たとえば、絶大な権力を一手に握ったことで「東条幕府」と揶揄された東条英機内閣で商工大臣として満州政策にも関わっていた岸信介氏は、首相として復権した1957年5月には「『自衛』のためなら核兵器を否定し得ない」とさえ国会で答弁して、「放射能の危険性」と「核兵器の非人道性」を世界に訴えることなく、むしろその「隠蔽」に力を貸していたのです。

そのような祖父の岸氏を敬愛する安倍首相は戦前の日本を高く評価しているばかりでなく、岸内閣の元で進められた「原子力政策」を福島第一原子力発電所事故の後でも継続しようとしており、安倍政権が続くと満州事変から太平洋戦争へと突入した戦前の日本と同じ悲劇が「繰り返される」危険性が高いと思われるのです。

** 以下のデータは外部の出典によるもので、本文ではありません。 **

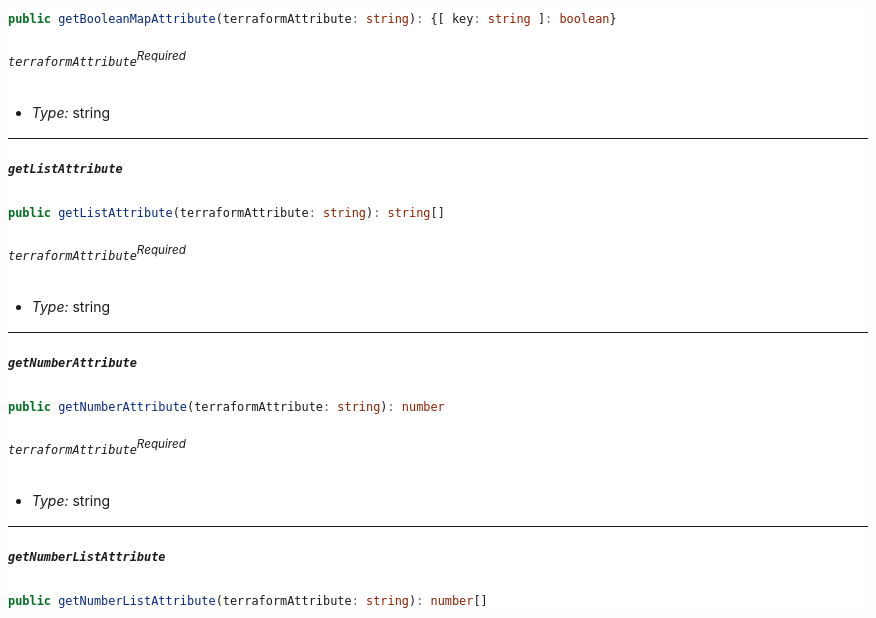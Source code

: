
 ```typescript
public getBooleanMapAttribute(terraformAttribute: string): {[ key: string ]: boolean}
```

###### `terraformAttribute`<sup>Required</sup> <a name="terraformAttribute" id="rhizo-co-terraform-provider-oci.identityDomainsOauthClientCertificate.IdentityDomainsOauthClientCertificate.getBooleanMapAttribute.parameter.terraformAttribute"></a>

- *Type:* string

---

##### `getListAttribute` <a name="getListAttribute" id="rhizo-co-terraform-provider-oci.identityDomainsOauthClientCertificate.IdentityDomainsOauthClientCertificate.getListAttribute"></a>

```typescript
public getListAttribute(terraformAttribute: string): string[]
```

###### `terraformAttribute`<sup>Required</sup> <a name="terraformAttribute" id="rhizo-co-terraform-provider-oci.identityDomainsOauthClientCertificate.IdentityDomainsOauthClientCertificate.getListAttribute.parameter.terraformAttribute"></a>

- *Type:* string

---

##### `getNumberAttribute` <a name="getNumberAttribute" id="rhizo-co-terraform-provider-oci.identityDomainsOauthClientCertificate.IdentityDomainsOauthClientCertificate.getNumberAttribute"></a>

```typescript
public getNumberAttribute(terraformAttribute: string): number
```

###### `terraformAttribute`<sup>Required</sup> <a name="terraformAttribute" id="rhizo-co-terraform-provider-oci.identityDomainsOauthClientCertificate.IdentityDomainsOauthClientCertificate.getNumberAttribute.parameter.terraformAttribute"></a>

- *Type:* string

---

##### `getNumberListAttribute` <a name="getNumberListAttribute" id="rhizo-co-terraform-provider-oci.identityDomainsOauthClientCertificate.IdentityDomainsOauthClientCertificate.getNumberListAttribute"></a>

```typescript
public getNumberListAttribute(terraformAttribute: string): number[]
```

過去を美しく描いて「過去の栄光」を取り戻そうとするだけでは、問題は何も解決できません。今回は「核兵器」の限定使用の危険性が高まっている現在の状況を踏まえて、「平和学」的な意味での「積極的平和主義」の視点から、日本の「自衛隊」が何をすることが世界平和にもっとも効果的かを考察することにします。

* 「『終末時計』残り3分に」 *

まず注目したいのは、アメリカの科学誌『原子力科学者会報』が、2015年01月22日に、核戦争など人類が生み出した技術によって世界が滅亡する時間を午前0時になぞらえ、残り時間を「0時まであと何分」という形で象徴的に示す「終末時計」が、再び残り3分になったと発表したことです。

このことを伝えた「The Huffington Post」紙は、コストや安全性、放射性廃棄物、核兵器への転用への懸念などをあげて「原子力政策は失敗している」ことを強調し、核廃棄物に関する議論などを積極的に行うよう求めています。

1947年に創設された終末時計は東西冷戦による核戦争の危機を評価の基準として、当初は「残り7分」に設定されていましたが、ソ連も原爆実験に成功した1949年からは「残り3分」に、米ソで競うように水爆実権が繰り返されるようになる1953年1960年までは最悪の「残り2分」となりました(下の表を参照)。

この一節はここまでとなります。